An aide gave me a striking example of this. She and others were caring for an older woman with Alzheimer’s who was disoriented and wandered. In her younger days, she was an avid shopper and clothes connoisseur, and her closets were filled with outfits and shoes. This gave the aide an idea. Why not turn the upper floor of the house into a clothing store and each room into a specialty department, with items to try on? Every morning, the woman put on her coat, picked up her purse, and ascended the stairs to go shopping with her aide. She spent most of the day shopping, was comfortable in a past identity, and rarely wandered.  

Stepping into their reality 

Staff who work in memory-care facilities join residents in these other worlds. They use terms like “compassionate deception” and “stepping into their reality.” They no longer attempt to pull the person into the present with questions like “What day is it?” or “Do you know where you are?” If a woman says her (dead) husband is coming to visit, they don’t say, “Your husband is dead,” over and over again until she agrees (and suffers and cries). They might say, “Lovely to have a visitor.” 

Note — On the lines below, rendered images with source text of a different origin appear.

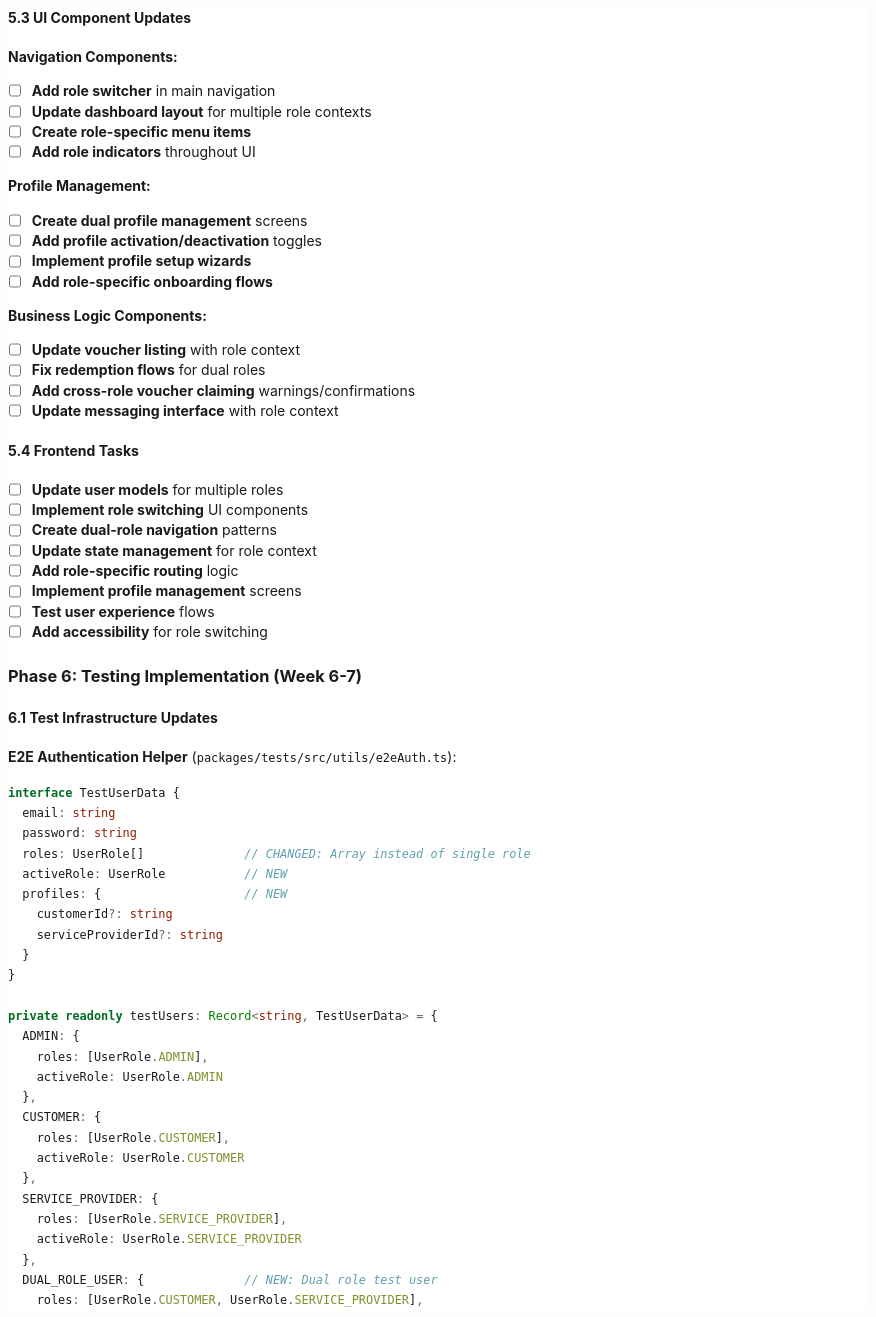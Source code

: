 #### 5.3 UI Component Updates

**Navigation Components:**

- [ ] **Add role switcher** in main navigation
- [ ] **Update dashboard layout** for multiple role contexts
- [ ] **Create role-specific menu items**
- [ ] **Add role indicators** throughout UI

**Profile Management:**

- [ ] **Create dual profile management** screens
- [ ] **Add profile activation/deactivation** toggles
- [ ] **Implement profile setup wizards**
- [ ] **Add role-specific onboarding flows**

**Business Logic Components:**

- [ ] **Update voucher listing** with role context
- [ ] **Fix redemption flows** for dual roles
- [ ] **Add cross-role voucher claiming** warnings/confirmations
- [ ] **Update messaging interface** with role context

#### 5.4 Frontend Tasks

- [ ] **Update user models** for multiple roles
- [ ] **Implement role switching** UI components
- [ ] **Create dual-role navigation** patterns
- [ ] **Update state management** for role context
- [ ] **Add role-specific routing** logic
- [ ] **Implement profile management** screens
- [ ] **Test user experience** flows
- [ ] **Add accessibility** for role switching

### Phase 6: Testing Implementation (Week 6-7)

#### 6.1 Test Infrastructure Updates

**E2E Authentication Helper** (`packages/tests/src/utils/e2eAuth.ts`):

```typescript
interface TestUserData {
  email: string
  password: string
  roles: UserRole[]              // CHANGED: Array instead of single role
  activeRole: UserRole           // NEW
  profiles: {                    // NEW
    customerId?: string
    serviceProviderId?: string
  }
}

private readonly testUsers: Record<string, TestUserData> = {
  ADMIN: {
    roles: [UserRole.ADMIN],
    activeRole: UserRole.ADMIN
  },
  CUSTOMER: {
    roles: [UserRole.CUSTOMER],
    activeRole: UserRole.CUSTOMER
  },
  SERVICE_PROVIDER: {
    roles: [UserRole.SERVICE_PROVIDER],
    activeRole: UserRole.SERVICE_PROVIDER
  },
  DUAL_ROLE_USER: {              // NEW: Dual role test user
    roles: [UserRole.CUSTOMER, UserRole.SERVICE_PROVIDER],
```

Adapting communication as language fades 

As the disease progresses, the person may have less ability to communicate and less comprehension. You can adapt to them in new ways. I have a close friend who developed Primary Progressive Logopenic Aphasia and Alzheimer’s. As she became nonverbal, her facial expressions were more pronounced, and I learned to read them. As my husband lost the ability to comprehend my words, he responded to the timbre of my voice. Dr. de la Cuesta-Benjumea studied caregivers in Columbia, where most caregiving is in the home. She describes the care of relatives with advanced dementia as a craft specific to each individual. Caregivers devise approaches for difficult situations and modify the home to meet their loved one’s needs. They use special modes of communication—gestures, touch, and tone of voice.  

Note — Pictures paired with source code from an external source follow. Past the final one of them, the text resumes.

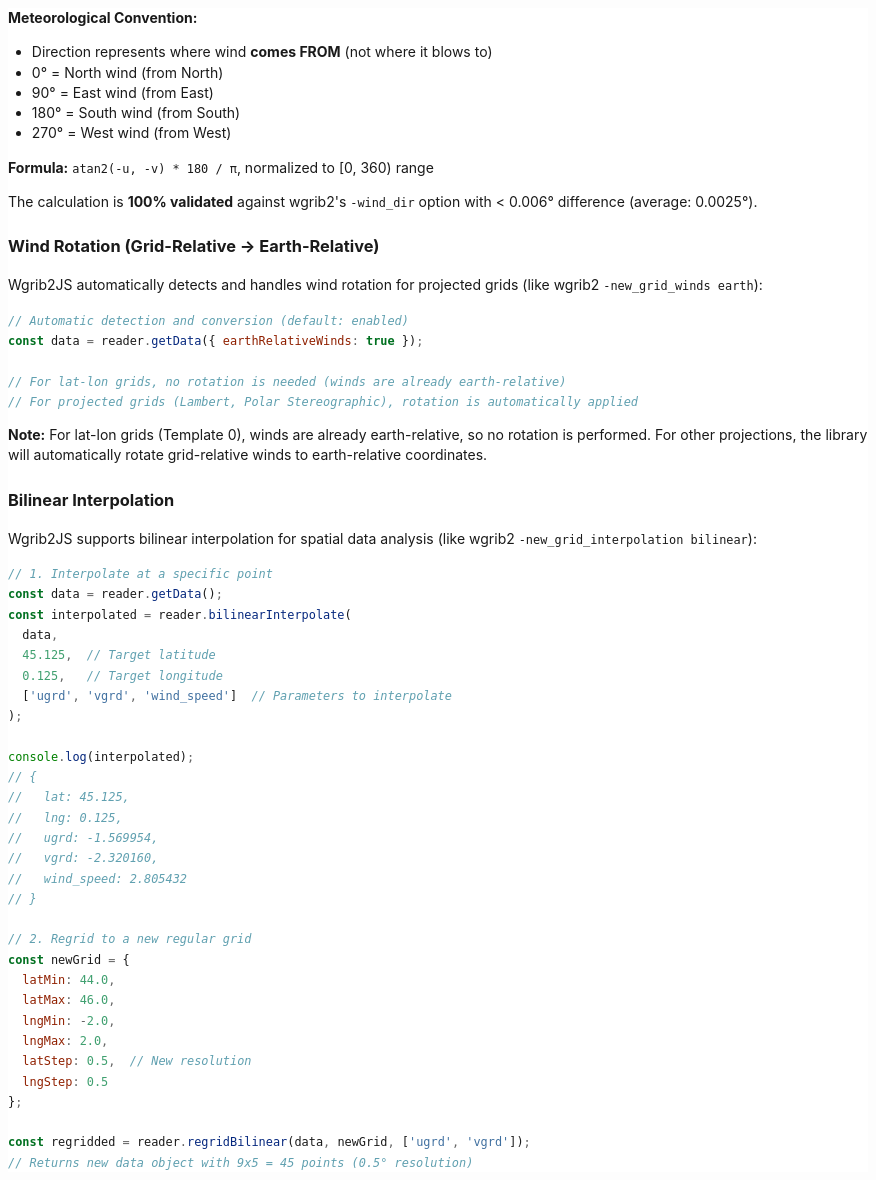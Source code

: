 **Meteorological Convention:**
- Direction represents where wind **comes FROM** (not where it blows to)
- 0° = North wind (from North)
- 90° = East wind (from East)
- 180° = South wind (from South)
- 270° = West wind (from West)

**Formula:** `atan2(-u, -v) * 180 / π`, normalized to [0, 360) range

The calculation is **100% validated** against wgrib2's `-wind_dir` option with < 0.006° difference (average: 0.0025°).

### Wind Rotation (Grid-Relative → Earth-Relative)

Wgrib2JS automatically detects and handles wind rotation for projected grids (like wgrib2 `-new_grid_winds earth`):

```javascript
// Automatic detection and conversion (default: enabled)
const data = reader.getData({ earthRelativeWinds: true });

// For lat-lon grids, no rotation is needed (winds are already earth-relative)
// For projected grids (Lambert, Polar Stereographic), rotation is automatically applied
```

**Note:** For lat-lon grids (Template 0), winds are already earth-relative, so no rotation is performed. For other projections, the library will automatically rotate grid-relative winds to earth-relative coordinates.

### Bilinear Interpolation

Wgrib2JS supports bilinear interpolation for spatial data analysis (like wgrib2 `-new_grid_interpolation bilinear`):

```javascript
// 1. Interpolate at a specific point
const data = reader.getData();
const interpolated = reader.bilinearInterpolate(
  data,
  45.125,  // Target latitude
  0.125,   // Target longitude
  ['ugrd', 'vgrd', 'wind_speed']  // Parameters to interpolate
);

console.log(interpolated);
// {
//   lat: 45.125,
//   lng: 0.125,
//   ugrd: -1.569954,
//   vgrd: -2.320160,
//   wind_speed: 2.805432
// }

// 2. Regrid to a new regular grid
const newGrid = {
  latMin: 44.0,
  latMax: 46.0,
  lngMin: -2.0,
  lngMax: 2.0,
  latStep: 0.5,  // New resolution
  lngStep: 0.5
};

const regridded = reader.regridBilinear(data, newGrid, ['ugrd', 'vgrd']);
// Returns new data object with 9x5 = 45 points (0.5° resolution)
```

Clinical approaches to adapting dementia care:

1. As dementia progresses, the disease can overshadow the person who has the disease.  

We might spend too much time rating their mental and social functioning with scales (MMSE, FAST, etc.) and turning the person into a number. Or—frustrated by their symptoms—we might ignore them altogether and get the history from others. Our geriatrician had the right approach. When his patient and family arrived for their appointment, he announced, “I’ll be speaking with my patient first—for as long as he needs.” Greet your person immediately and warmly.  

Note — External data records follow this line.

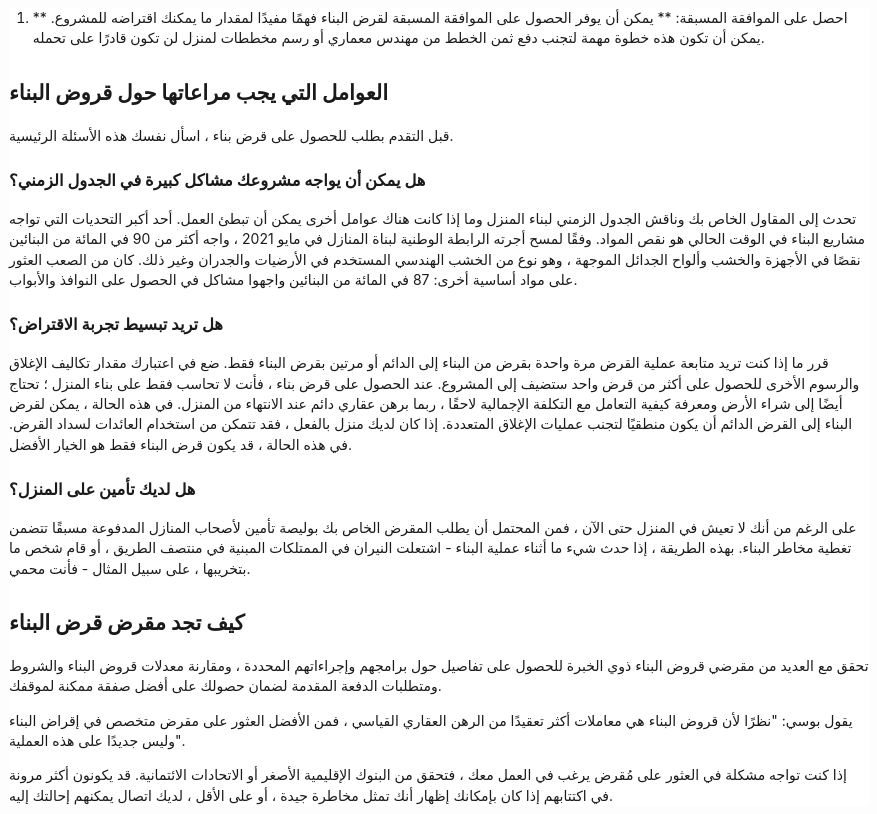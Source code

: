 1. ** احصل على الموافقة المسبقة: ** يمكن أن يوفر الحصول على الموافقة المسبقة لقرض البناء فهمًا مفيدًا لمقدار ما يمكنك اقتراضه للمشروع. يمكن أن تكون هذه خطوة مهمة لتجنب دفع ثمن الخطط من مهندس معماري أو رسم مخططات لمنزل لن تكون قادرًا على تحمله.

## العوامل التي يجب مراعاتها حول قروض البناء

قبل التقدم بطلب للحصول على قرض بناء ، اسأل نفسك هذه الأسئلة الرئيسية.

### هل يمكن أن يواجه مشروعك مشاكل كبيرة في الجدول الزمني؟

تحدث إلى المقاول الخاص بك وناقش الجدول الزمني لبناء المنزل وما إذا كانت هناك عوامل أخرى يمكن أن تبطئ العمل. أحد أكبر التحديات التي تواجه مشاريع البناء في الوقت الحالي هو نقص المواد. وفقًا لمسح أجرته الرابطة الوطنية لبناة المنازل في مايو 2021 ، واجه أكثر من 90 في المائة من البنائين نقصًا في الأجهزة والخشب وألواح الجدائل الموجهة ، وهو نوع من الخشب الهندسي المستخدم في الأرضيات والجدران وغير ذلك. كان من الصعب العثور على مواد أساسية أخرى: 87 في المائة من البنائين واجهوا مشاكل في الحصول على النوافذ والأبواب.

### هل تريد تبسيط تجربة الاقتراض؟

قرر ما إذا كنت تريد متابعة عملية القرض مرة واحدة بقرض من البناء إلى الدائم أو مرتين بقرض البناء فقط. ضع في اعتبارك مقدار تكاليف الإغلاق والرسوم الأخرى للحصول على أكثر من قرض واحد ستضيف إلى المشروع. عند الحصول على قرض بناء ، فأنت لا تحاسب فقط على بناء المنزل ؛ تحتاج أيضًا إلى شراء الأرض ومعرفة كيفية التعامل مع التكلفة الإجمالية لاحقًا ، ربما برهن عقاري دائم عند الانتهاء من المنزل. في هذه الحالة ، يمكن لقرض البناء إلى القرض الدائم أن يكون منطقيًا لتجنب عمليات الإغلاق المتعددة. إذا كان لديك منزل بالفعل ، فقد تتمكن من استخدام العائدات لسداد القرض. في هذه الحالة ، قد يكون قرض البناء فقط هو الخيار الأفضل.

### هل لديك تأمين على المنزل؟

على الرغم من أنك لا تعيش في المنزل حتى الآن ، فمن المحتمل أن يطلب المقرض الخاص بك بوليصة تأمين لأصحاب المنازل المدفوعة مسبقًا تتضمن تغطية مخاطر البناء. بهذه الطريقة ، إذا حدث شيء ما أثناء عملية البناء - اشتعلت النيران في الممتلكات المبنية في منتصف الطريق ، أو قام شخص ما بتخريبها ، على سبيل المثال - فأنت محمي.

## كيف تجد مقرض قرض البناء

تحقق مع العديد من مقرضي قروض البناء ذوي الخبرة للحصول على تفاصيل حول برامجهم وإجراءاتهم المحددة ، ومقارنة معدلات قروض البناء والشروط ومتطلبات الدفعة المقدمة لضمان حصولك على أفضل صفقة ممكنة لموقفك.

يقول بوسي: "نظرًا لأن قروض البناء هي معاملات أكثر تعقيدًا من الرهن العقاري القياسي ، فمن الأفضل العثور على مقرض متخصص في إقراض البناء وليس جديدًا على هذه العملية".

إذا كنت تواجه مشكلة في العثور على مُقرض يرغب في العمل معك ، فتحقق من البنوك الإقليمية الأصغر أو الاتحادات الائتمانية. قد يكونون أكثر مرونة في اكتتابهم إذا كان بإمكانك إظهار أنك تمثل مخاطرة جيدة ، أو على الأقل ، لديك اتصال يمكنهم إحالتك إليه.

2. Try to understand their reality—when and where do they reside in their mind?  

Don’t argue with them about the correct reality. If necessary, protect them in their new reality. They may wander to find their childhood home. Join them in the world of their childhood but protect them from the dangers of wandering. Read up on treatments that validate the person’s reality at different stages, such as reminiscence, simulated presence, validation, and life review therapies. 

3. Those with dementia don’t completely lose their self, as some believe. They change.  

Identify the changes and how you and the family and caregivers can adapt. Ask the daily caregivers how they cope with the changes—for example, as verbal dialogue fails, how they find ways to communicate nonverbally. They can educate you. Learn from them. 

This piece expresses the views solely of the author. It does not necessarily represent the views of any organization, including Johns Hopkins Medicine.